Rhodium usually hitches a ride with the platinum, but iridium often takes longer than an hour to co-precipitate if dilute concentration. If your ammonium chloride precipitant is used in a great excess, it'll come down in an hour, otherwise it can take overnight.

I doubt it's rhodium. 

Pictures?


----------



## lazersteve (Apr 24, 2011)

Arthur,

I've also seen a deep-red brown to purple colored salt slowly form after precipitating Pt/Pd from cat extract solutions. 

Look at the fine powder in a bright light and determine if it is deep-red brown to purple or if it's black.

Here's a photo of some I've collected:







I also have a lab sample of RhCl3 that I obtained from Lou that resembles this powder in both appearance and solubililty. The salt in the vial is a mixture from several batches that I've collected, so there are some slight variations in color, but it all formed slowly after precipitating Pd and Pt from cat leach solutions.

Lou,

Do you feel like it is a possibility that this is RhCl3 ? I came to this conclusion mainly due to it's solubility characteristics and the source being cat honeycombs.

Steve


----------



## Lou (Apr 24, 2011)

It's possible, but bear in mind that RhCl3 is relatively soluble in comparison to (NH4)3RhCl6. You can send it up here and I can do elemental analysis if you want...


----------



## Macgiver (Aug 7, 2011)

Hello Gents,

I have the same issue... from AR at 165F I added ammonium chloride expecting to drop Pt. Instead I got this bright orange, not yellow, BRIGHT orange precipitation. I am thinking it is Ir because I have been told it is the most common PM in the ore but I am surprised and second guessing because of the amounts collected. Any ideas or thoughts?

Thank you.

CW


----------



## Lou (Aug 7, 2011)

It's not iridium and I'd be VERY surprised to see you solubilize that, and that it's so "common" in the ore. That would be very unlikely. In fact, it's very unlikely that any of that is a platinum group metal. The precipitate looks all wrong to me. Just what type of ore are you working? What is the name of the mineral, and from what part of the world did it come?

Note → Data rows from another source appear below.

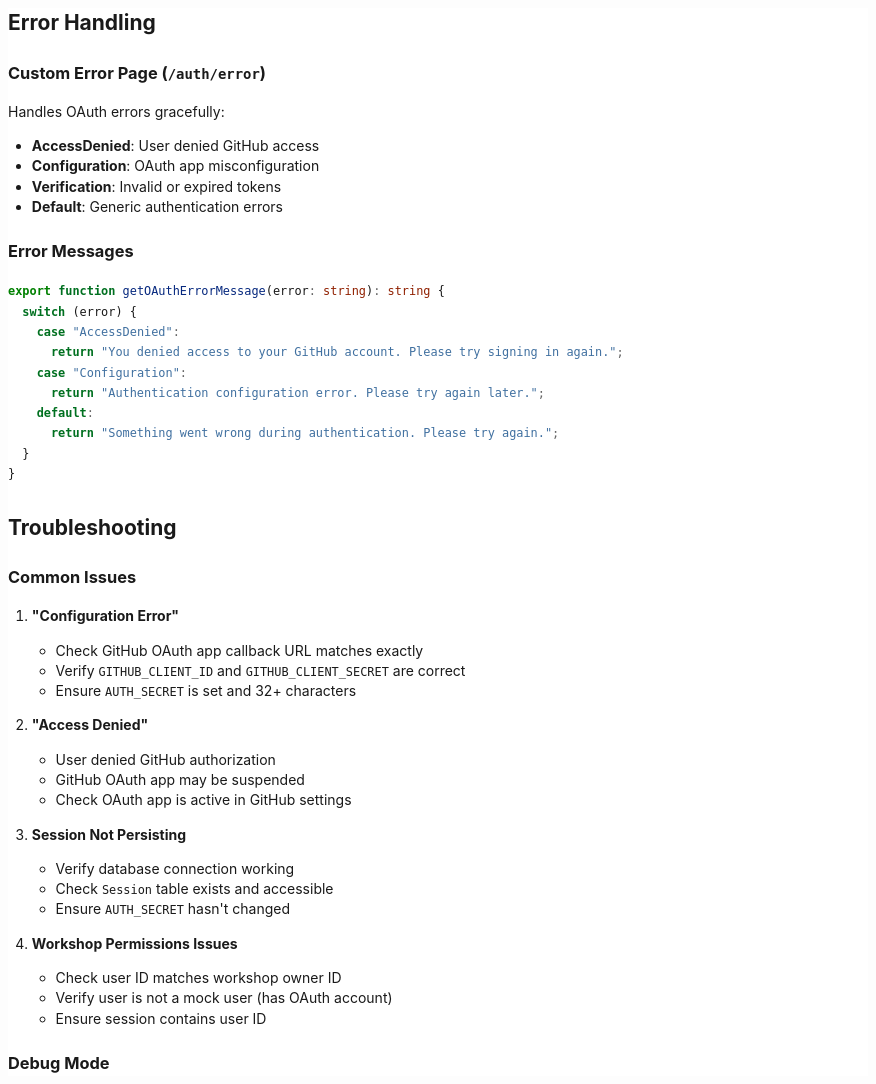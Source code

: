 ## Error Handling

### Custom Error Page (`/auth/error`)

Handles OAuth errors gracefully:

- **AccessDenied**: User denied GitHub access
- **Configuration**: OAuth app misconfiguration
- **Verification**: Invalid or expired tokens
- **Default**: Generic authentication errors

### Error Messages

```typescript
export function getOAuthErrorMessage(error: string): string {
  switch (error) {
    case "AccessDenied":
      return "You denied access to your GitHub account. Please try signing in again.";
    case "Configuration":
      return "Authentication configuration error. Please try again later.";
    default:
      return "Something went wrong during authentication. Please try again.";
  }
}
```

## Troubleshooting

### Common Issues

1. **"Configuration Error"**
   - Check GitHub OAuth app callback URL matches exactly
   - Verify `GITHUB_CLIENT_ID` and `GITHUB_CLIENT_SECRET` are correct
   - Ensure `AUTH_SECRET` is set and 32+ characters

2. **"Access Denied"**
   - User denied GitHub authorization
   - GitHub OAuth app may be suspended
   - Check OAuth app is active in GitHub settings

3. **Session Not Persisting**
   - Verify database connection working
   - Check `Session` table exists and accessible
   - Ensure `AUTH_SECRET` hasn't changed

4. **Workshop Permissions Issues**
   - Check user ID matches workshop owner ID
   - Verify user is not a mock user (has OAuth account)
   - Ensure session contains user ID

### Debug Mode

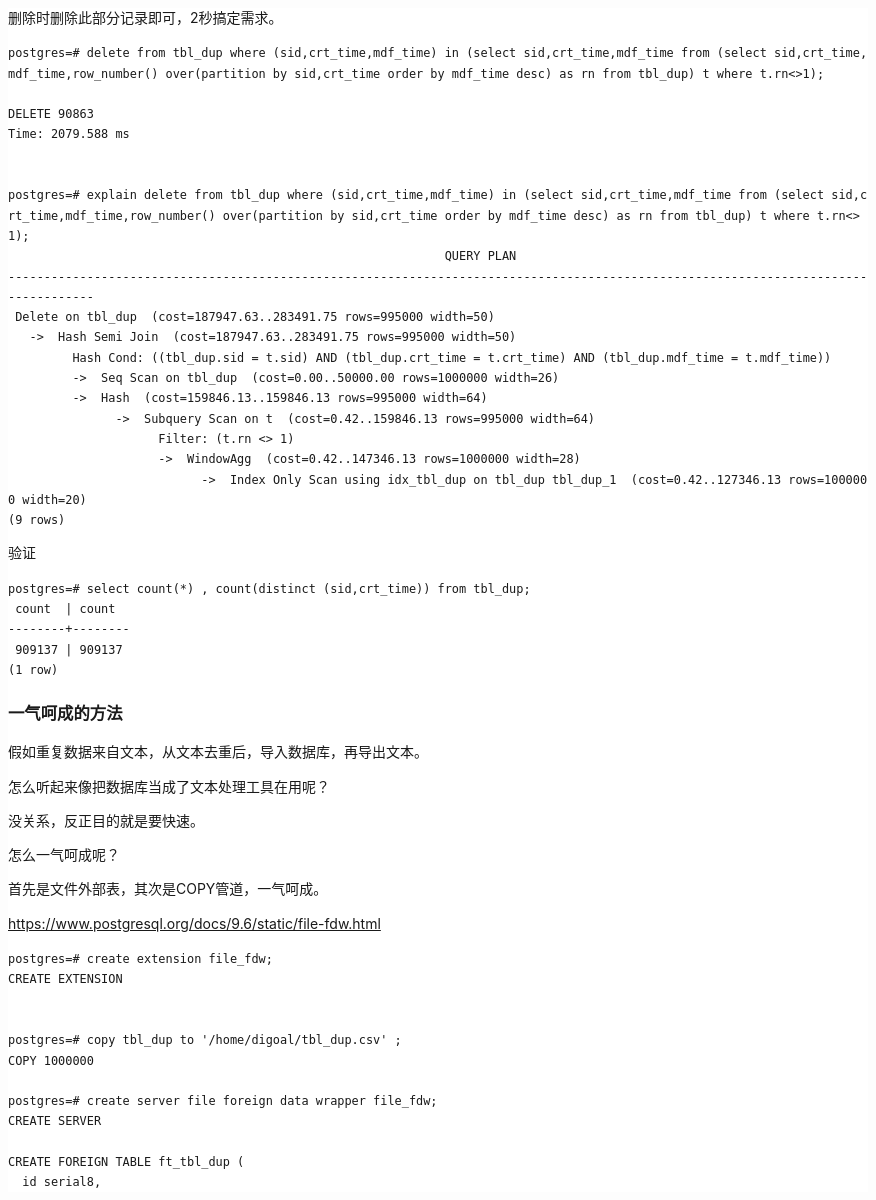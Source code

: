 删除时删除此部分记录即可，2秒搞定需求。  
  
```  
postgres=# delete from tbl_dup where (sid,crt_time,mdf_time) in (select sid,crt_time,mdf_time from (select sid,crt_time,mdf_time,row_number() over(partition by sid,crt_time order by mdf_time desc) as rn from tbl_dup) t where t.rn<>1);  
  
DELETE 90863  
Time: 2079.588 ms  
  
  
postgres=# explain delete from tbl_dup where (sid,crt_time,mdf_time) in (select sid,crt_time,mdf_time from (select sid,crt_time,mdf_time,row_number() over(partition by sid,crt_time order by mdf_time desc) as rn from tbl_dup) t where t.rn<>1);  
                                                             QUERY PLAN                                                               
------------------------------------------------------------------------------------------------------------------------------------  
 Delete on tbl_dup  (cost=187947.63..283491.75 rows=995000 width=50)  
   ->  Hash Semi Join  (cost=187947.63..283491.75 rows=995000 width=50)  
         Hash Cond: ((tbl_dup.sid = t.sid) AND (tbl_dup.crt_time = t.crt_time) AND (tbl_dup.mdf_time = t.mdf_time))  
         ->  Seq Scan on tbl_dup  (cost=0.00..50000.00 rows=1000000 width=26)  
         ->  Hash  (cost=159846.13..159846.13 rows=995000 width=64)  
               ->  Subquery Scan on t  (cost=0.42..159846.13 rows=995000 width=64)  
                     Filter: (t.rn <> 1)  
                     ->  WindowAgg  (cost=0.42..147346.13 rows=1000000 width=28)  
                           ->  Index Only Scan using idx_tbl_dup on tbl_dup tbl_dup_1  (cost=0.42..127346.13 rows=1000000 width=20)  
(9 rows)  
```  
  
验证  
  
```  
postgres=# select count(*) , count(distinct (sid,crt_time)) from tbl_dup;  
 count  | count    
--------+--------  
 909137 | 909137  
(1 row)  
```  
  
### 一气呵成的方法  
假如重复数据来自文本，从文本去重后，导入数据库，再导出文本。  
  
怎么听起来像把数据库当成了文本处理工具在用呢？   
  
没关系，反正目的就是要快速。  
  
怎么一气呵成呢？  
  
首先是文件外部表，其次是COPY管道，一气呵成。  
  
https://www.postgresql.org/docs/9.6/static/file-fdw.html  
  
```  
postgres=# create extension file_fdw;  
CREATE EXTENSION  
  
  
postgres=# copy tbl_dup to '/home/digoal/tbl_dup.csv' ;  
COPY 1000000  
  
postgres=# create server file foreign data wrapper file_fdw;  
CREATE SERVER  
  
CREATE FOREIGN TABLE ft_tbl_dup (   
  id serial8,   
```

Do not precipitate from aqua regia, you must remove the greatest part of the nitric acid. If there are any platinum group metals, the presence of nitric acid guarantees that you will get no where close to a complete precipitation.


----------



## samuel-a (Aug 7, 2011)

Lou

I'm thinking excess oxidizer caused Pd to precipitate/co-precipitate with any Pt he might have in there. wouldn't you say so ?
color seems fit to Pd...


----------



## Lou (Aug 7, 2011)

Precipitate looks wrong.


----------



## Macgiver (Aug 7, 2011)

Hello Lou and Samuel-A,

Thank you for the feedback. I am very confused.

All the nitric was removed prior to precipitation. The solution was kept at 165F under 20 inches of vacuum for approximately 2 hours while being stirred at medium speed. The solution was then poured into a beaker and ammonium chloride was added in powder form, slowly until precipitation was seen. The solution was then allowed to cool and then salts were filtered off.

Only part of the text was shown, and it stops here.